If you’re anxious about the size of your binary, there’s a lot of useful advice on the internet to help you reduce it. In my experience, though, people are reticent to discuss their static libraries. If they’re mentioned at all, you’ll be told not to worry about their size: dead code will be optimized away when linking the final binary, and the final binary size is what matters.
But that advice didn’t help me, because I wanted to distribute a static library
and the size was causing me problems. Specifically, I had a Rust library1
that I wanted to make available to Go developers. Both Rust and Go can interoperate
with C, so I compiled the Rust code into a C-compatible library and made a little
Go wrapper package for it.
Like most pre-compiled C libraries, I can distribute it either as a static
or a dynamic library. Now Go developers are accustomed to static linking, which
produces self-contained binaries that are refreshingly easy to deploy. Bundling
a pre-compiled static library with our Go package allows Go developers to just
go get https://github.com/nickel-lang/go-nickel and get to work. Dynamic
libraries, on the other hand, require runtime dependencies, linker paths, and installation instructions.
So I really wanted to go the static route, even if it came with a slight size penalty. How large of a penalty are we talking about, anyway?
❯ ls -sh target/release/
132M libnickel_lang.a
15M libnickel_lang.so😳 Ok, that’s too much. Even if I were morally satisfied with 132MB of library, it’s way beyond GitHub’s 50MB file size limit.2 (Honestly, even the 15M shared library seems large to me; we haven’t put much effort into optimizing code size yet.)

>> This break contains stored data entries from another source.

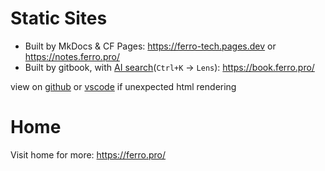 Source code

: # Static Sites
- Built by MkDocs & CF Pages: https://ferro-tech.pages.dev or https://notes.ferro.pro/  
- Built by gitbook, with [AI search](https://docs.gitbook.com/product-tour/searching-your-content/lens)(`Ctrl+K` -> `Lens`): https://book.ferro.pro/

view on [github](https://github.com/fzinfz/book) or [vscode](https://github1s.com/fzinfz/book) if unexpected html rendering

# Home
Visit home for more: https://ferro.pro/

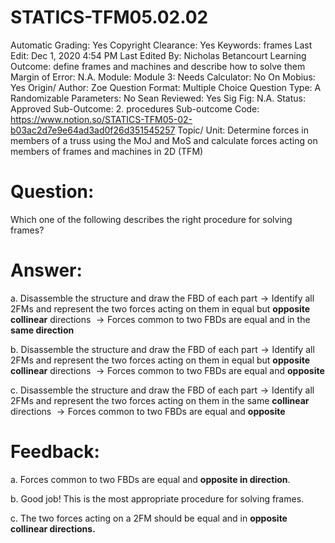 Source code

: # STATICS-TFM05.02.02

Automatic Grading: Yes
Copyright Clearance: Yes
Keywords: frames
Last Edit: Dec 1, 2020 4:54 PM
Last Edited By: Nicholas Betancourt
Learning Outcome: define frames and machines and describe how to solve them
Margin of Error: N.A.
Module: Module 3:
Needs Calculator: No
On Mobius: Yes
Origin/ Author: Zoe
Question Format: Multiple Choice
Question Type: A
Randomizable Parameters: No
Sean Reviewed: Yes
Sig Fig: N.A.
Status: Approved
Sub-Outcome: 2. procedures
Sub-outcome Code: https://www.notion.so/STATICS-TFM05-02-b03ac2d7e9e64ad3ad0f26d351545257
Topic/ Unit: Determine forces in members of a truss using the MoJ and MoS and calculate forces acting on members of frames and machines in 2D (TFM)

# Question:

Which one of the following describes the right procedure for solving frames?

# Answer:

a. Disassemble the structure and draw the FBD of each part$\rightarrow{}$Identify all 2FMs and represent the two forces acting on them in equal but **opposite collinear** directions $\rightarrow{}$Forces common to two FBDs are equal and in the **same direction**

b. Disassemble the structure and draw the FBD of each part$\rightarrow{}$Identify all 2FMs and represent the two forces acting on them in equal but **opposite collinear** directions $\rightarrow{}$Forces common to two FBDs are equal and **opposite**

c. Disassemble the structure and draw the FBD of each part$\rightarrow{}$Identify all 2FMs and represent the two forces acting on them in the same **collinear** directions $\rightarrow{}$Forces common to two FBDs are equal and **opposite**

# Feedback:

a. Forces common to two FBDs are equal and **opposite in direction**.  

b. Good job! This is the most appropriate procedure for solving frames. 

c. The two forces acting on a 2FM should be equal and in **opposite collinear directions.** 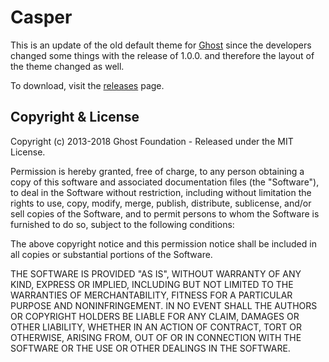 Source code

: # Casper

This is an update of the old default theme for [Ghost](http://github.com/tryghost/ghost/) since the developers changed some things with the release of 1.0.0. and therefore the layout of the theme changed as well.

To download, visit the [releases](https://github.com/MAGICCC/ghost-casper-theme/releases) page.

## Copyright & License

Copyright (c) 2013-2018 Ghost Foundation - Released under the MIT License.

Permission is hereby granted, free of charge, to any person obtaining a copy of this software and associated documentation files (the "Software"), to deal in the Software without restriction, including without limitation the rights to use, copy, modify, merge, publish, distribute, sublicense, and/or sell copies of the Software, and to permit persons to whom the Software is furnished to do so, subject to the following conditions:

The above copyright notice and this permission notice shall be included in all copies or substantial portions of the Software.

THE SOFTWARE IS PROVIDED "AS IS", WITHOUT WARRANTY OF ANY KIND, EXPRESS OR IMPLIED, INCLUDING BUT NOT LIMITED TO THE WARRANTIES OF MERCHANTABILITY, FITNESS FOR A PARTICULAR PURPOSE AND
NONINFRINGEMENT. IN NO EVENT SHALL THE AUTHORS OR COPYRIGHT HOLDERS BE LIABLE FOR ANY CLAIM, DAMAGES OR OTHER LIABILITY, WHETHER IN AN ACTION OF CONTRACT, TORT OR OTHERWISE, ARISING FROM, OUT OF OR IN CONNECTION WITH THE SOFTWARE OR THE USE OR OTHER DEALINGS IN THE SOFTWARE.
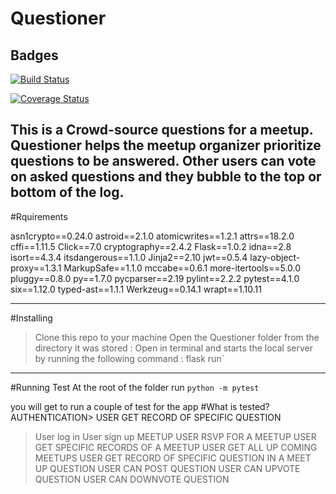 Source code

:# Questioner

**Badges**
---

[![Build Status](https://travis-ci.org/JosephNjuguna/Questioner.svg?branch=develop)](https://travis-ci.org/JosephNjuguna/Questioner)

[![Coverage Status](https://coveralls.io/repos/github/JosephNjuguna/Questioner/badge.svg?branch=develop)](https://coveralls.io/github/JosephNjuguna/Questioner?branch=develop)

This is a Crowd-source questions for a meetup. Questioner helps the meetup organizer prioritize
questions to be answered. Other users can vote on asked questions and they bubble to the top
or bottom of the log.
----
#Rquirements

asn1crypto==0.24.0
astroid==2.1.0
atomicwrites==1.2.1
attrs==18.2.0
cffi==1.11.5
Click==7.0
cryptography==2.4.2
Flask==1.0.2
idna==2.8
isort==4.3.4
itsdangerous==1.1.0
Jinja2==2.10
jwt==0.5.4
lazy-object-proxy==1.3.1
MarkupSafe==1.1.0
mccabe==0.6.1
more-itertools==5.0.0
pluggy==0.8.0
py==1.7.0
pycparser==2.19
pylint==2.2.2
pytest==4.1.0
six==1.12.0
typed-ast==1.1.1
Werkzeug==0.14.1
wrapt==1.10.11

---
#Installing 
>Clone this repo to your machine
>Open the Questioner folder from the directory it was stored :
> Open in terminal  and starts the local server by running the following command : flask run`
---
#Running Test 
At the root of the folder run `python -m pytest`

you will get to run a couple of test for the app
#What is tested?
AUTHENTICATION> USER GET RECORD OF SPECIFIC QUESTION

> User log in 
> User sign up
MEETUP
> USER RSVP FOR A MEETUP
> USER GET SPECIFIC RECORDS OF A MEETUP
> USER GET ALL UP COMING MEETUPS
> USER GET RECORD OF SPECIFIC QUESTION IN A MEET UP
QUESTION
> USER CAN POST QUESTION
> USER CAN UPVOTE QUESTION 
> USER CAN DOWNVOTE QUESTION
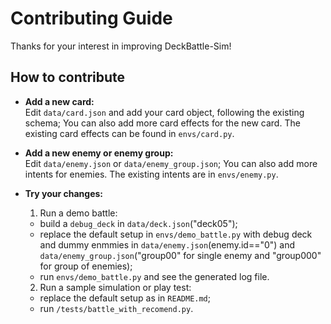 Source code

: # Contributing Guide

Thanks for your interest in improving DeckBattle-Sim!

## How to contribute

- **Add a new card:**  
  Edit `data/card.json` and add your card object, following the existing schema;
  You can also add more card effects for the new card. The existing card effects can be found in `envs/card.py`.
  
- **Add a new enemy or enemy group:**  
  Edit `data/enemy.json` or `data/enemy_group.json`;
  You can also add more intents for enemies. The existing intents are in `envs/enemy.py`.

- **Try your changes:** 
  1. Run a demo battle:
  - build a `debug_deck` in `data/deck.json`("deck05");
  - replace the default setup in `envs/demo_battle.py` with debug deck and dummy enmmies in `data/enemy.json`(enemy.id=="0") and `data/enemy_group.json`("group00" for single enemy and "group000" for group of enemies);
  - run `envs/demo_battle.py` and see the generated log file.
  2. Run a sample simulation or play test:
  - replace the default setup as in `README.md`;
  - run `/tests/battle_with_recomend.py`.

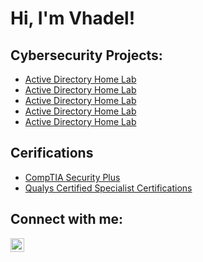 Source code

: <h1>Hi, I'm Vhadel!

<h2> Cybersecurity Projects:</h2>

  - [Active Directory Home Lab](https://github.com/joshmadakor1/Algorithms-Practice)
  - [Active Directory Home Lab](https://github.com/joshmadakor1/Algorithms-Practice)
  - [Active Directory Home Lab](https://github.com/joshmadakor1/Algorithms-Practice)
  - [Active Directory Home Lab](https://github.com/joshmadakor1/Algorithms-Practice)
  - [Active Directory Home Lab](https://github.com/joshmadakor1/Algorithms-Practice)

  <h2> Cerifications </h2>
  
- [CompTIA Security Plus](https://imgur.com/a/j1CvIp5)
- [Qualys Certified Specialist Certifications](https://imgur.com/a/FUJPfbJ)
<h2>  Connect with me:</h2>

[<img align="left" alt="vhadelmerrill | LinkedIn" width="22px" src="https://cdn.jsdelivr.net/npm/simple-icons@v3/icons/linkedin.svg" />][linkedin]



[linkedin]: www.linkedin.com/in/vhadelmerrill

<!--
**joshmadakor1/joshmadakor1** is a ✨ _special_ ✨ repository because its `README.md` (this file) appears on your GitHub profile.

Here are some ideas to get you started:

- 🔭 I’m currently working on ...
- 🌱 I’m currently learning ...
- 👯 I’m looking to collaborate on ...
- 🤔 I’m looking for help with ...
- 💬 Ask me about ...
- 📫 How to reach me: ...
- 😄 Pronouns: ...
- ⚡ Fun fact: ...
-->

The compilation process in a nutshell
Back in the day, your compiler or assembler would turn each source file into an “object” file containing the compiled code. In order to allow for source files to call functions defined in other source files, each object file could announce the list of functions3 that it defines, and the list of functions that it very much hopes someone else will define. Then you’d run the linker, a program that takes all those object files and mashes them together into a binary, matching up the hoped-for functions with actual function definitions or yelling “undefined symbol” if it can’t. Modern compiled languages tweak this pipeline a little: Rust produces an object file per crate4 instead of one per source file. But the basics haven’t changed much.
A static library is nothing but a bundle of object files, wrapped in an ancient and never-quite-standardized archive format. No linker is involved in the creation of a static library: it will be used eventually to link the static library into a binary. The unfortunate consequence is that a static library contains a lot of information that we don’t want. For a start, it contains all the code of all our dependencies even if much of that code is unused. If you compiled your code with support for link-time optimization (LTO), it contains another copy (in the form of LLVM bitcode — more on that later) of all our code and the code of all our dependencies. And then because it has so much redundant code, it contains a bunch of metadata (section headers) to make it easier for the linker to remove that redundant code later. The underlying reason for all this is that extra fluff in object files isn’t usually considered a problem: it’s removed when linking the final binary (or shared library), and that’s all that most people care about.
Re-linking with ld
I wrote above that a linker takes a bunch of object files and mashes
them together into a binary. Like everything in the previous section,
this was an oversimplification: if you pass the --relocatable flag
to your linker, it will mash your object files together but write out
the result as an object file instead of a binary.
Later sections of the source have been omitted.